What to do
Go to the line containing "- Smart contract" in the records below and print it and every following line exactly, on through the line containing "- [Completo Italiano](mailto:italiano@completoken.cl)", then stop.

BEGIN

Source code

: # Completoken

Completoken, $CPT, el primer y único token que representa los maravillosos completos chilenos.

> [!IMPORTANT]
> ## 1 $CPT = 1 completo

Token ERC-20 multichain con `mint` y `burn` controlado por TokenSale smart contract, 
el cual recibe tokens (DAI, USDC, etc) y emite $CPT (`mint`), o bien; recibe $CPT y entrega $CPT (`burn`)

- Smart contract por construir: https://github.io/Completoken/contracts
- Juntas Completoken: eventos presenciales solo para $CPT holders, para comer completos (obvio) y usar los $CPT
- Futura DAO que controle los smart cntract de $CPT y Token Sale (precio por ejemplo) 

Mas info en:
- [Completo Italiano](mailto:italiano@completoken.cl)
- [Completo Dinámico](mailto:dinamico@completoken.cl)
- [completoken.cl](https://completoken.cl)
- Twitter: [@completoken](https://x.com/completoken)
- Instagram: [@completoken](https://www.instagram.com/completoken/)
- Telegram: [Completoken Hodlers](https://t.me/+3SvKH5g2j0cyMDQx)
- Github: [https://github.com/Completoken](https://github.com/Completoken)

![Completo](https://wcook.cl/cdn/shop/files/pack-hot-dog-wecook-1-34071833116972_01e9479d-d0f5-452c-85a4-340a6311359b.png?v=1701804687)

END

Output of the task
- Smart contract por construir: https://github.io/Completoken/contracts
- Juntas Completoken: eventos presenciales solo para $CPT holders, para comer completos (obvio) y usar los $CPT
- Futura DAO que controle los smart cntract de $CPT y Token Sale (precio por ejemplo) 

Mas info en:
- [Completo Italiano](mailto:italiano@completoken.cl)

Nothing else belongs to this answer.